[Opening AVAILABLE DATA section]

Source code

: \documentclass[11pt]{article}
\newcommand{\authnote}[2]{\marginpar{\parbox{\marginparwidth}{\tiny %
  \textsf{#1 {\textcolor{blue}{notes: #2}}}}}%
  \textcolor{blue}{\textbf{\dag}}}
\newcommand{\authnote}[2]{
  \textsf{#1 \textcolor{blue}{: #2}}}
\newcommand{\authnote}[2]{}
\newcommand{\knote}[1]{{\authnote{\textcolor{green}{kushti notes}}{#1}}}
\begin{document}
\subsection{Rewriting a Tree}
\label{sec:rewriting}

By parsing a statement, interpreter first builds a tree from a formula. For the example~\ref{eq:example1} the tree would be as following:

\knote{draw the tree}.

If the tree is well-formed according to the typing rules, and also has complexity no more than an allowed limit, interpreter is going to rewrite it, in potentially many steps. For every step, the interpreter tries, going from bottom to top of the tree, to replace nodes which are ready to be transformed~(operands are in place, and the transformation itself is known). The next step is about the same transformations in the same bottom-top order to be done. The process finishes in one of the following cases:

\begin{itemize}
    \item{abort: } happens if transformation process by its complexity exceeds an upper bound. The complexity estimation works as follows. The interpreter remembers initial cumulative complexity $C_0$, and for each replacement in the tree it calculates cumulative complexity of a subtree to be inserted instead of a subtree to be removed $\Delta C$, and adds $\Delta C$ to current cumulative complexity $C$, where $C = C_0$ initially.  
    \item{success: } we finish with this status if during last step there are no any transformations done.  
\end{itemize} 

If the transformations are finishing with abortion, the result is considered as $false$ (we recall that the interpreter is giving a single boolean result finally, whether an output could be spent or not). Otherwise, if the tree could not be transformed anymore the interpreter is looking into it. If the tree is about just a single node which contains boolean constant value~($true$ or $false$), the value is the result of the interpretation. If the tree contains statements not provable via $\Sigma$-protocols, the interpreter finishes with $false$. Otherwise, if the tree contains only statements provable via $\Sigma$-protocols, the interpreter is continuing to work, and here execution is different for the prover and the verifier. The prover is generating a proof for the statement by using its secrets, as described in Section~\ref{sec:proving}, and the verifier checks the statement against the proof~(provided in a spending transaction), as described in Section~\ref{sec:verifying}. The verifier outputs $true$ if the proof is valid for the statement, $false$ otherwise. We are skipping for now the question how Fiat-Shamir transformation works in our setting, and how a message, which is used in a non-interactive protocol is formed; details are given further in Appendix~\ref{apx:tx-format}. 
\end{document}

[Closing AVAILABLE DATA section]

▶ INSTRUCTIONS FOR THE TASK: Filter the data above down to lines with the word "knote", and copy them.

▶ ANSWER BOX:
\newcommand{\knote}[1]{{\authnote{\textcolor{green}{kushti notes}}{#1}}}
\knote{draw the tree}.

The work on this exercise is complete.